## What to work on
In the data below, which lines hold "models"? Copy every one.

## Data shown
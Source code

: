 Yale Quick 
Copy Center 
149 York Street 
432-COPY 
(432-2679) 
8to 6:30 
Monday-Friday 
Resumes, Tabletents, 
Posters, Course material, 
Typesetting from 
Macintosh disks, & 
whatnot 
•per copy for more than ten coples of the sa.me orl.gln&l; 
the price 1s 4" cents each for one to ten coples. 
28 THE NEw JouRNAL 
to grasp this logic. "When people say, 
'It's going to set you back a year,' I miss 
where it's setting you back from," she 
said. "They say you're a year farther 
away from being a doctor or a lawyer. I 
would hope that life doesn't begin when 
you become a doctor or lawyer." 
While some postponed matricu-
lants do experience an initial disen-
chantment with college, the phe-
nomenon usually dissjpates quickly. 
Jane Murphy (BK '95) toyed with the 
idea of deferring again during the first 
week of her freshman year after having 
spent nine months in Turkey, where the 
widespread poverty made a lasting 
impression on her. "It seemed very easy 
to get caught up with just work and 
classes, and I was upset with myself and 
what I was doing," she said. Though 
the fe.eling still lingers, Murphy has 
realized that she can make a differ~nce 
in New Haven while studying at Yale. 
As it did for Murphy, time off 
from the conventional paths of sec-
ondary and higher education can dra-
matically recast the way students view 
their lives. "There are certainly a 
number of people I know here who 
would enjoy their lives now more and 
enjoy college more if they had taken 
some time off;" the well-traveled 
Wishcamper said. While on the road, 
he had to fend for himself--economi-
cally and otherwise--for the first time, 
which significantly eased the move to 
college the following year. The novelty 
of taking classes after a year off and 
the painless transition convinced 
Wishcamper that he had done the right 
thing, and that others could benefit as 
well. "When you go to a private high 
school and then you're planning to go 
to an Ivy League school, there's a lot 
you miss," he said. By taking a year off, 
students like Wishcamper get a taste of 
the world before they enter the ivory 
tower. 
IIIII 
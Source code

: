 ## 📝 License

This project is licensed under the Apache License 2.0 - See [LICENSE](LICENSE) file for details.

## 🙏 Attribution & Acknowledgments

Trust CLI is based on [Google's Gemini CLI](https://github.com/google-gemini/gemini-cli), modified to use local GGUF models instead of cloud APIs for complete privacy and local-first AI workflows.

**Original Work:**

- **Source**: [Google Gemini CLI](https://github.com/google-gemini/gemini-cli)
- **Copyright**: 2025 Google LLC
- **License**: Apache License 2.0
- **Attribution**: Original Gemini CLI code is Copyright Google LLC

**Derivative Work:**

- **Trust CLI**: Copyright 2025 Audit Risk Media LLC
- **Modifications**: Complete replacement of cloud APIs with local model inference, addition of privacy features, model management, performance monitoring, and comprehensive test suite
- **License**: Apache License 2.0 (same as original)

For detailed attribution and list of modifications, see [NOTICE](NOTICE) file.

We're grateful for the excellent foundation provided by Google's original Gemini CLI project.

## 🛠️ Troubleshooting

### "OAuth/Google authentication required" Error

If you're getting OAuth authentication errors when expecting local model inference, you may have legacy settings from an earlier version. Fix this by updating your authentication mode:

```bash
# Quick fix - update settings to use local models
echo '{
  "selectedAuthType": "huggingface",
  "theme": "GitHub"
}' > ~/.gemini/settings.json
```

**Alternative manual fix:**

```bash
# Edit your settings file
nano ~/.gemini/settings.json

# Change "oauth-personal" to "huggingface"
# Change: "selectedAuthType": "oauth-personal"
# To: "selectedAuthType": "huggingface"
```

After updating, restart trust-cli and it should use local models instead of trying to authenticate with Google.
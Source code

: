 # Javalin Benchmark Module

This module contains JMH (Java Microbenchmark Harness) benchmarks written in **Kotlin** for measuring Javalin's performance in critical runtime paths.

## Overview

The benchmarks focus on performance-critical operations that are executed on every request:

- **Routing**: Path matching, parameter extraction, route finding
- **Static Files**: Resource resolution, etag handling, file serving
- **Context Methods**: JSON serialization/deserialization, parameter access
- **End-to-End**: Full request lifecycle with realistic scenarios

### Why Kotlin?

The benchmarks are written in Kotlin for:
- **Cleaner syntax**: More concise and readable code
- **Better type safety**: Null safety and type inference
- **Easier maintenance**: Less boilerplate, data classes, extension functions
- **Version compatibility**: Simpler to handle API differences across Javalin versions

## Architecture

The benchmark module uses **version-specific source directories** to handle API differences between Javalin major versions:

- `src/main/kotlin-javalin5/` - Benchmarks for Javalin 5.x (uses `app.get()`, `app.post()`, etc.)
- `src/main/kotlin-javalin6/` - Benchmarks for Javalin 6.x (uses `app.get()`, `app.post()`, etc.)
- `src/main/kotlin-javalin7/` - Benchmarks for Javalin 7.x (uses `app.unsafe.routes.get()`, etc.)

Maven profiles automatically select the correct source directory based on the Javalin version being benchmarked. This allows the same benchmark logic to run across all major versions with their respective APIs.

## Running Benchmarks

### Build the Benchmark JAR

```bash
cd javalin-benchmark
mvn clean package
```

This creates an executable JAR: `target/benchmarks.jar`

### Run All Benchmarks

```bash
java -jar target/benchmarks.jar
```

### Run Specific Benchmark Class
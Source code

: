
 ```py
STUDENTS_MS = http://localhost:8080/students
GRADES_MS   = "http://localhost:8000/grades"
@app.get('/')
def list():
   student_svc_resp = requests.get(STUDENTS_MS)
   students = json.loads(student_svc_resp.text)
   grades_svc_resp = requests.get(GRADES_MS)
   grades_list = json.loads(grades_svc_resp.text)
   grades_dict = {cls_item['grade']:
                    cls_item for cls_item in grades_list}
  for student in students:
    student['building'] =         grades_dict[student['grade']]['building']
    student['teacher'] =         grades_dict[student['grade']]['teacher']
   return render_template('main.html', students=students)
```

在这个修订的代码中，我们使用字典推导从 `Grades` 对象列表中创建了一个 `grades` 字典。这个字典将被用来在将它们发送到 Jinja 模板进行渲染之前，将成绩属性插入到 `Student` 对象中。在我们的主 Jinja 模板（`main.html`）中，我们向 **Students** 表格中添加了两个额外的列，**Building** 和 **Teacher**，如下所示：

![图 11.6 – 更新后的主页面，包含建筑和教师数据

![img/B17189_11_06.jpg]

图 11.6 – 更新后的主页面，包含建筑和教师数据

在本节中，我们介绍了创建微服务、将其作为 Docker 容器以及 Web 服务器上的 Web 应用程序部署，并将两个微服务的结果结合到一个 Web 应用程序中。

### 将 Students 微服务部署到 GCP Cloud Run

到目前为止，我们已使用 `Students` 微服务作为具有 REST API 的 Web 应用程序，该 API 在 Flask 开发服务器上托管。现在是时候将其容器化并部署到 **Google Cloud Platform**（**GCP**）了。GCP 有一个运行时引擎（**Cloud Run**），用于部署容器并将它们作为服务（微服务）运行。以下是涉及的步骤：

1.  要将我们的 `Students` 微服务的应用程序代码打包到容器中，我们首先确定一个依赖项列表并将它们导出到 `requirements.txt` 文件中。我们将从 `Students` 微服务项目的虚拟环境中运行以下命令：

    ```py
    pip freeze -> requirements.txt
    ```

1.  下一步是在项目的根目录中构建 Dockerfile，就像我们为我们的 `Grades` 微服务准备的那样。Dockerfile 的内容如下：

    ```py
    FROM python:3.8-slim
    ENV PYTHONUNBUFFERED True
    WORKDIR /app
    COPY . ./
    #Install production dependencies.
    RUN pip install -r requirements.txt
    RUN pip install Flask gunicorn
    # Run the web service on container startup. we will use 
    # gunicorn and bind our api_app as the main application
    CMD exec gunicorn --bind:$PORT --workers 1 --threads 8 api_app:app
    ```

## Problem solution
Trust CLI is based on [Google's Gemini CLI](https://github.com/google-gemini/gemini-cli), modified to use local GGUF models instead of cloud APIs for complete privacy and local-first AI workflows.
# Quick fix - update settings to use local models
After updating, restart trust-cli and it should use local models instead of trying to authenticate with Google.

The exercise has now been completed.